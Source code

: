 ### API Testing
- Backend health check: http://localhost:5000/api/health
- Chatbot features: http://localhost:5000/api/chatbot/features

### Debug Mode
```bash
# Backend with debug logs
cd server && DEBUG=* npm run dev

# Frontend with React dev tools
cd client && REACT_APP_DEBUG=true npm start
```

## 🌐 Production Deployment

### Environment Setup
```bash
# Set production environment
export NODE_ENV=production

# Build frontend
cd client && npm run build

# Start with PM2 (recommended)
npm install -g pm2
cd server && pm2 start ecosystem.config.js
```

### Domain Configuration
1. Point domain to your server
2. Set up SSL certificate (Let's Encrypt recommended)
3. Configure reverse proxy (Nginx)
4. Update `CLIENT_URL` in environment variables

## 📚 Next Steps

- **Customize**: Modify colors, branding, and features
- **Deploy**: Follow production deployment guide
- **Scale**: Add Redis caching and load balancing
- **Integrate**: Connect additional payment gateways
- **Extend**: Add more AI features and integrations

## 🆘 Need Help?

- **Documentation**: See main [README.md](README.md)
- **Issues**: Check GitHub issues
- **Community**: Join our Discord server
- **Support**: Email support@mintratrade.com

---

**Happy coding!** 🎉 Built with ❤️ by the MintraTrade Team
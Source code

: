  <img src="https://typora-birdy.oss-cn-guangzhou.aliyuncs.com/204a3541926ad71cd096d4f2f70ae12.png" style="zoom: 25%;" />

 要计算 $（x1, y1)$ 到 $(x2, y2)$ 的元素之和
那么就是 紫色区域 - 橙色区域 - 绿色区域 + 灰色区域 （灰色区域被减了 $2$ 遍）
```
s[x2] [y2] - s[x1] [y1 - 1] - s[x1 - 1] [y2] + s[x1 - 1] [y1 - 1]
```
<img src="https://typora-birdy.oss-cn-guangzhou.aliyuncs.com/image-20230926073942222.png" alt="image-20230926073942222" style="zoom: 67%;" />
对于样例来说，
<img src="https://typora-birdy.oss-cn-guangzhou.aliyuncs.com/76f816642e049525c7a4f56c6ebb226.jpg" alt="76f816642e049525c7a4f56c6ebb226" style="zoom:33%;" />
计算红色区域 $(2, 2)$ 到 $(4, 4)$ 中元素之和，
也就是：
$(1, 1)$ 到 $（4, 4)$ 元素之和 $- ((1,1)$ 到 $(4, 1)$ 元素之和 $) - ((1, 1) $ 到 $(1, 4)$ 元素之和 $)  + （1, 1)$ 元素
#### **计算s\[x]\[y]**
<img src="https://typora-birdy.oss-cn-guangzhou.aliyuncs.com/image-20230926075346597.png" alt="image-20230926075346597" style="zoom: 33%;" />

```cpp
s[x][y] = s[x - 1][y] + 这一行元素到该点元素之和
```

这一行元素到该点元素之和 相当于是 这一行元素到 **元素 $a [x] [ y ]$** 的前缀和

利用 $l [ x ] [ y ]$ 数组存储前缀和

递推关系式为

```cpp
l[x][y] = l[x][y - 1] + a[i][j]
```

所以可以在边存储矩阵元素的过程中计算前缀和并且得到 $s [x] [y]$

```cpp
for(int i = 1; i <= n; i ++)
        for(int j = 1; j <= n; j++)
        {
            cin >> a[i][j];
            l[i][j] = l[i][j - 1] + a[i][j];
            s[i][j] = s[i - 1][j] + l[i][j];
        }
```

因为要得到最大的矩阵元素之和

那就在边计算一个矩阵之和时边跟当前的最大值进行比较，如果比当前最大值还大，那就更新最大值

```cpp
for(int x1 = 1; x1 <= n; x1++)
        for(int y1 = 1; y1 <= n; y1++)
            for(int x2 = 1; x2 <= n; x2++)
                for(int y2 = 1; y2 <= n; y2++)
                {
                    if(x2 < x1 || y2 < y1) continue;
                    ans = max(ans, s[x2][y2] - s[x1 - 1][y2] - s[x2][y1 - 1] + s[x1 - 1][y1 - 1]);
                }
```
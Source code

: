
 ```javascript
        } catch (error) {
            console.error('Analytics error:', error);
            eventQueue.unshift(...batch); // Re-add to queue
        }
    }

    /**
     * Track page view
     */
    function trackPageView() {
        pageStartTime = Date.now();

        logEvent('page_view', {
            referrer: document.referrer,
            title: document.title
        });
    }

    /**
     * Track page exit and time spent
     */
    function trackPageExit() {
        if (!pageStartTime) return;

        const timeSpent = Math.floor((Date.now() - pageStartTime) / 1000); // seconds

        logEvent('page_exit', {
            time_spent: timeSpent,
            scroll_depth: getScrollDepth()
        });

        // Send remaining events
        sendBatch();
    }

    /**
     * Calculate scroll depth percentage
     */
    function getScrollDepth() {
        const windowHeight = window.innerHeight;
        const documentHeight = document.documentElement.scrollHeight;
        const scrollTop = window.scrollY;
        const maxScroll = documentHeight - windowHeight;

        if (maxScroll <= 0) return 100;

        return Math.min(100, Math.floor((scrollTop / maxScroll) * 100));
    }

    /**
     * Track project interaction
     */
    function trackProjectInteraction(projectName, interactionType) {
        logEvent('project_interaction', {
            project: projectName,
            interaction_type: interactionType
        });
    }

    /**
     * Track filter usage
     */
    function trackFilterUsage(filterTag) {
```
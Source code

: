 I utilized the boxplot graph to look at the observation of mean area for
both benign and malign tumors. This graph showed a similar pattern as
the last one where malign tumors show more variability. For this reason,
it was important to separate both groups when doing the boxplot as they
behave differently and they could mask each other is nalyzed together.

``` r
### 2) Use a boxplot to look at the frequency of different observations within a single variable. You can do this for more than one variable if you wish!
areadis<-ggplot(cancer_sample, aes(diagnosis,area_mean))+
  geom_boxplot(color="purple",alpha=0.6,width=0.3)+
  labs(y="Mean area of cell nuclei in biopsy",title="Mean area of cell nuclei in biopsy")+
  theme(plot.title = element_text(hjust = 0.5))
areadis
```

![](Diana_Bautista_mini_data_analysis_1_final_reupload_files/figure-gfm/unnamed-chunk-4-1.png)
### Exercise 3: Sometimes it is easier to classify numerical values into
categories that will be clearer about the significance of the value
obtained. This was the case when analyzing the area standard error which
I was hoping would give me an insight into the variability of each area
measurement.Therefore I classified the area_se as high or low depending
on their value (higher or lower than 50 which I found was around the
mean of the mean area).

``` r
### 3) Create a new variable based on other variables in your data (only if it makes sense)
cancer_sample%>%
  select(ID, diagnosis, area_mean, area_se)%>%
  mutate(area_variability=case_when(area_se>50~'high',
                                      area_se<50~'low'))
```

________________________

▶ _Required work_: Return exactly, please, the lines of the material from the first one down to and including the line where "### Domain Configuration" appears.

▶ _Response below_:
Source code

: ### API Testing
- Backend health check: http://localhost:5000/api/health
- Chatbot features: http://localhost:5000/api/chatbot/features

### Debug Mode
```bash
# Backend with debug logs
cd server && DEBUG=* npm run dev

# Frontend with React dev tools
cd client && REACT_APP_DEBUG=true npm start
```

## 🌐 Production Deployment

### Environment Setup
```bash
# Set production environment
export NODE_ENV=production

# Build frontend
cd client && npm run build

# Start with PM2 (recommended)
npm install -g pm2
cd server && pm2 start ecosystem.config.js
```

### Domain Configuration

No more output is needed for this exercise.